Post by ROSA on 29.07.11 21:59

The shocking truth behind daycare at nurseries and creches
By Imogen Willcocks
Last updated at 08:10 06 March 2008

Britain's childcare industry is booming.
Every working day, more than a million parents drop off their precious little cargos at childminders and private nurseries.
All of them do it firm in the belief that those they trust with their babies are highly-qualified, strictly regulated and genuine, caring people.
Terrifyingly, they are wrong. During an eight-month investigation for the BBC1 investigative programme Whistleblower, I uncovered a childcare culture where a new carer's criminal records and references are never checked, yet they will immediately be left alone with young, vulnerable children.

Finding out the truth:
Reporter Imogen Willcocks
I was initially alerted to the scandal by an inspector for Ofsted (the government agency that regulates childminders and nurseries). She said that, as a parent of two children and having inspected 700 nurseries with her colleagues, she had found only five that she would have let her own children attend.
She also said that Ofsted inspection reports - the only safeguards that parents have to go on when choosing a nursery - aren't worth the paper they're printed on.
"We are literally skimming the surface," she said.
"We are told constantly: "If you don't see a problem, don't look for one. Take a quick look and get out."
"The priority for all Ofsted inspectors is to meet their targets. If they don't, they are disciplined. Targets take priority over safeguarding children."
I decided to test these claims by going undercover and getting myself a job in a number of nurseries.
I thought I would encounter difficulties since I had no children and, apart from a couple of babysitting stints, no experience of looking after babies and toddlers.
Yet I needn't have worried. None of the nurseries with which I got jobs bothered to check my fake CV or fictitious references.
Even Ofsted, which at least checked my criminal record, registered me as a childminder despite the premises where I was looking after the children not being at all suitable.
My first job was at the Buttons nursery in Ealing, West London. We'd had a tip-off that its supervision of babies and toddlers was unacceptable.
After a cursory interview, I was appointed as a nursery assistant. No one checked my references in the five weeks I was there and even though the law states that everyone working with children has to have their background checked by Home Office agency the Criminal Records Bureau (CRB), the all-clear didn't come back until I had left.
Buttons is based in a rambling, 19th-century detached house and caters to the area's professional middle classes. It was not cheap, charging £1,100 a month for a child who is dropped off at 8am and collected at 6pm.
On my first day, I was terrified - partly afraid that my secret filming equipment would be discovered, but mostly because apart from a quick nappychanging lesson with a friend's baby, I had no clue how to look after children.
As it turned out, no one noticed my inexperience.
At 21, I was one of the oldest nursery assistants.
Many were trainees and had no idea what they were supposed to be doing. There was no on-the-job training. Instead, we were thrown in at the deep end.
At times I was on my own with as many as 13 children, even though the law says carers waiting for their CRB clearance should always be closely supervised at all times.
And they shouldn't be allowed to change nappies and take children to the toilet.
With so many children to look after, I could barely make sure they were safe, let alone care for them individually. Instead, it was just damage limitation - I found myself grabbing broken glass, sticks and sharp objects from children as young as three.
One day, builders were brought in to fit guards to the radiators because one little boy - weeks earlier - had badly burnt his hand on one.
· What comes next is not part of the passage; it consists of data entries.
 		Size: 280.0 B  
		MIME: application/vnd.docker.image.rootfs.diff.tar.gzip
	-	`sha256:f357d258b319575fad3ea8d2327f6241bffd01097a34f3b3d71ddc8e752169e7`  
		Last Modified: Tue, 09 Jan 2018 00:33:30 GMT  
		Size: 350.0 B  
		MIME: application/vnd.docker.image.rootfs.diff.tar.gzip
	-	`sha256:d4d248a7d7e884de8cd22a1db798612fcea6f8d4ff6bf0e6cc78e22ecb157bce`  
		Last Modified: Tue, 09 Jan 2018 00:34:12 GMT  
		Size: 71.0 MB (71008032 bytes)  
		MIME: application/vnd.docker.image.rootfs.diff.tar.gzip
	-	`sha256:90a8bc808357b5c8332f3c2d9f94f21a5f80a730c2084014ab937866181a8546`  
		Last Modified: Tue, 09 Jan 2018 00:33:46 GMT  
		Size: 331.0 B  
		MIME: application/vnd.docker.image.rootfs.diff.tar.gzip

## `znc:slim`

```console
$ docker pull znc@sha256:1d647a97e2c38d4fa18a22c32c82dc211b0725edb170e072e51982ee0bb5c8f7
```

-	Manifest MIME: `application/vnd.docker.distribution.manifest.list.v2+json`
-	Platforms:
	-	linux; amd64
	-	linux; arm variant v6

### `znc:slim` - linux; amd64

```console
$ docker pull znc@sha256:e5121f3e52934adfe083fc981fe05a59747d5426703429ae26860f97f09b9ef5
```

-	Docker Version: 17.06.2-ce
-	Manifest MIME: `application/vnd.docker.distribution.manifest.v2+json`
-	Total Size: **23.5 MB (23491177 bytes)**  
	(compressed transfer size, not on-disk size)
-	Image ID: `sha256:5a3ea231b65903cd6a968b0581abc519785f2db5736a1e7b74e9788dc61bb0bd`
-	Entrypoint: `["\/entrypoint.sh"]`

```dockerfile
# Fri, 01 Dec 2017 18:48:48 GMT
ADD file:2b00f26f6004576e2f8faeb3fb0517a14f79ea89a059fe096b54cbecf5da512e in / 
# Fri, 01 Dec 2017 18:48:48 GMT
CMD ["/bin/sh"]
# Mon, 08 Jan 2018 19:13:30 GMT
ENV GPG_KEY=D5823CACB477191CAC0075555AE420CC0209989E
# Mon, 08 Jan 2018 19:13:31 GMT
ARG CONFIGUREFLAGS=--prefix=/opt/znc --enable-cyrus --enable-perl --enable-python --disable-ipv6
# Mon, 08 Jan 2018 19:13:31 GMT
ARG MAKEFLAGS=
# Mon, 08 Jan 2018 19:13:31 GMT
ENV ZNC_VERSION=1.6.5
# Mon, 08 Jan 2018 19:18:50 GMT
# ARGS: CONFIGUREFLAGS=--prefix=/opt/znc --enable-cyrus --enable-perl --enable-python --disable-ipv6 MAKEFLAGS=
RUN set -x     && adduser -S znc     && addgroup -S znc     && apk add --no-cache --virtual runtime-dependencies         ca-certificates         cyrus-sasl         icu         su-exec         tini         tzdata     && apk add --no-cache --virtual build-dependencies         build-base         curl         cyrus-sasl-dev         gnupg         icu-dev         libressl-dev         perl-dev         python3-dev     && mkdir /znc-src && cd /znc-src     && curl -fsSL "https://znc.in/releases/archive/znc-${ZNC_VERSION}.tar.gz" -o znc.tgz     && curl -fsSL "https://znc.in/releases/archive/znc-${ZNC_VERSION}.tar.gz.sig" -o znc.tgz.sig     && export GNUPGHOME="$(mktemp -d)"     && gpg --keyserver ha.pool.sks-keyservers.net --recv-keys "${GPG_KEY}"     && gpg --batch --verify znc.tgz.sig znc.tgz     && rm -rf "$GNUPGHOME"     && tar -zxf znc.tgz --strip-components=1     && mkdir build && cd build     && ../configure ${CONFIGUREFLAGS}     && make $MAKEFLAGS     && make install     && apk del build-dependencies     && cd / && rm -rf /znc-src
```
The other staff told me that the owner, Satnam Parhar, had blamed the staff for not supervising the burned boy properly and that he was only getting the guards fitted because an Ofsted inspection was due

The builders left their power tools inches away from where the children were playing and no one seemed to notice.
I spent that particular session on tenterhooks.
The nursery assistants at Buttons were poorly supervised and very poorly paid. I was on about £100 a week - less than the legal minimum wage. It's hardly surprising, then, that many of the staff were less than high-quality carers.
I saw two nursery assistants hauling a boy across the nursery by his arm. Then I heard a child being called a "sh*t-bag" and saw a little girl's head being shoved into a mattress on the floor as she didn't want to go.
When I complained to the owner that I had been left on my own with 13 children, he refused to accept what I was saying and called the idea crazy.
When I contacted him later, saying I had been undercover for a TV programme, he issued a statement.
"The care and safety of our children is of utmost importance.
"New joiners to our staff undertake a full induction programme and there are procedures in place to ensure the safety of children.
"We take any allegations or criticism very seriously and will investigate these complaints and take appropriate action."
My next childcare job took me to a nursery with the worst possible history.
In April 2006, a ten-month-old girl called Georgia Hollick had choked to death on a slice of apple at the Just Learning nursery in Cambourne, Cambridgeshire.
The inquest found that her death was accidental and made no criticism of the nursery.
However, a subsequent investigation by Ofsted found that children's health and safety were being compromised at the nursery.
Nevertheless, it was allowed to reopen less than a month after her death. Just
One day, I had to stop babies eating - and potentially choking on - small Christmas decorations that a member of staff had placed in the sandpit.
It was unbelievable that just 19 months after a baby choked to death at this nursery, such chances were still being taken with child safety.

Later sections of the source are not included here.